A significant change in Federated’s money market business or a significant reduction in money market assets due to regulatory changes, changes in the financial markets, including significant and rapid increases in interest rates over a short period of time causing certain investors to prefer direct investments in interest-bearing securities, significant deterioration in investor confidence, further persistent declines in or additional prolonged periods of historically low short-term interest rates and resulting fee waivers or other circumstances, could have a material adverse effect on Federated’s business, results of operations, financial condition and/or cash flows.
Current Regulatory Environment
Domestic
In January 2010, the
Securities and Exchange Commission
(
SEC
)
adopted extensive amendments to
Rule 2a-7 of the Investment Company Act of 1940
(
Rule 2a-7
)
to enhance the resiliency of money market funds. These amendments included rules that require all money market funds to meet specific portfolio liquidity standards and rules that significantly enhance the public disclosure and regulatory reporting obligations of these funds. In 2010 and 2011, Federated dedicated internal resources to comply with these amendments including efforts to enhance our information systems and improve related reporting capabilities. These efforts were internally sourced and not material to Federated's results of operations, financial condition or cash flows for those years. In Federated's view, the amendments of 2010 meaningfully and sufficiently strengthened money market funds as demonstrated in meeting heightened requests for redemptions occurring in connection with the U.S. debt ceiling debate and subsequent downgrade of the country's credit rating in 2011, the European debt crisis in 2011/2012 and its ongoing fallout as well as the U.S. debt ceiling debate in 2013.
On July 23, 2014, by a three to two vote of the SEC Commissioners, the SEC adopted lengthy final rules (through an over 860 page release) on money market fund reform (Final Rules).

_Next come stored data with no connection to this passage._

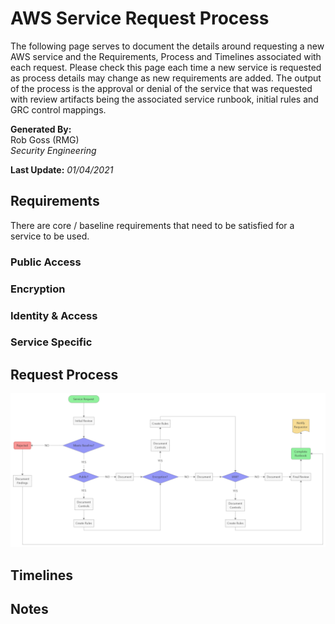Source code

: # AWS Service Request Process
The following page serves to document the details around requesting a new AWS service and the Requirements, Process and Timelines associated with each request. Please check this page each time a new service is requested as process details may change as new requirements are added. The output of the process is the approval or denial of the service that was requested with review artifacts being the associated service runbook, initial rules and GRC control mappings.

**Generated By:**  
Rob Goss (RMG)  
*Security Engineering*

**Last Update:** *01/04/2021*

## Requirements
There are core / baseline requirements that need to be satisfied for a service to be used.
### Public Access
### Encryption
### Identity & Access
### Service Specific

## Request Process
<img src="/docs/img/Runbook_Process.png" width="800">

## Timelines

## Notes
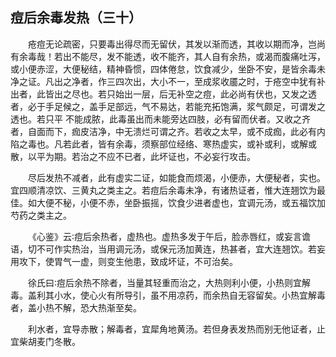 ## 痘后余毒发热（三十）


&emsp;&emsp;疮痘无论疏密，只要毒出得尽而无留伏，其发以渐而透，其收以期而净，岂尚有余毒哉！若出不能尽，发不能透，收不能齐，其人自有余热，或渴而腹痛吐泻，或小便赤涩，大便秘结，精神昏惯，四体倦怠，饮食减少，坐卧不安，是皆余毒未净之证。凡出之净者，作三四次出，大小不一，至成浆收靥之时，于疮空中犹有补出者，此皆出之尽也。若只始出一层，后无补空之痘，此必尚有伏也，又发之透者，必于手足候之，盖手足部远，气不易达，若能充拓饱满，浆气颇足，可谓发之透也。若只平 不能成脓，此毒虽出而未能旁达四肢，必有留而伏者。又收之齐者，自面而下，痂皮洁净，中无溃烂可谓之齐。若收之太早，或不成痂，此必有内陷之毒也。凡若此者，皆有余毒，须察部位经络、寒热虚实，或补或利，或解或散，以平为期。若治之不应不已者，此坏证也，不必妄行攻击。

&emsp;&emsp;尽后发热不减者，此有虚实二证，如能食而烦渴，小便赤，大便秘者，实也。宜四顺清凉饮、三黄丸之类主之。若痘后余毒未净，有诸热证者，惟大连翘饮为最佳。如大便不秘，小便不赤，坐卧振摇，饮食少进者虚也，宜调元汤，或五福饮加芍药之类主之。

&emsp;&emsp;《心鉴》云∶痘后余热者，虚热也。虚热多发于午后，脸赤唇红，或妄言谵语，切不可作实热治，当用调元汤，或保元汤加黄连，热甚者，宜大连翘饮。若妄用攻下，使胃气一虚，则变生他患，致成坏证，不可治矣。

&emsp;&emsp;徐氏曰∶痘后余热不除者，当量其轻重而治之，大热则利小便，小热则宜解毒。盖利其小水，使心火有所导引，虽不用凉药，而余热自无容留矣。小热宜解毒者，盖小热不解，恐大热渐至矣。

&emsp;&emsp;利水者，宜导赤散；解毒者，宜犀角地黄汤。若但身表发热而别无他证者，止宜柴胡麦门冬散。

The Final Rules were adopted after a lengthy and voluminous public comment process, which one SEC Commissioner called, in remarks made at the Sunshine Act Meeting at which the SEC Commissioners adopted the Final Rules, “perhaps one of the most flawed and controversial rulemaking processes the [SEC] has undertaken.”
The Final Rules will impose additional money market fund reforms that require any institutional prime money market fund and any institutional municipal (or tax-exempt) money market fund to maintain a floating
net asset value
(
NAV
)
. The Final Rules will permit a money market fund, or, in certain circumstances, require a money market fund (other than a government money market fund), to impose liquidity fees on all redemptions, and permit a money market fund to limit (or gate) redemptions for up to 10 business days in any 90-day period.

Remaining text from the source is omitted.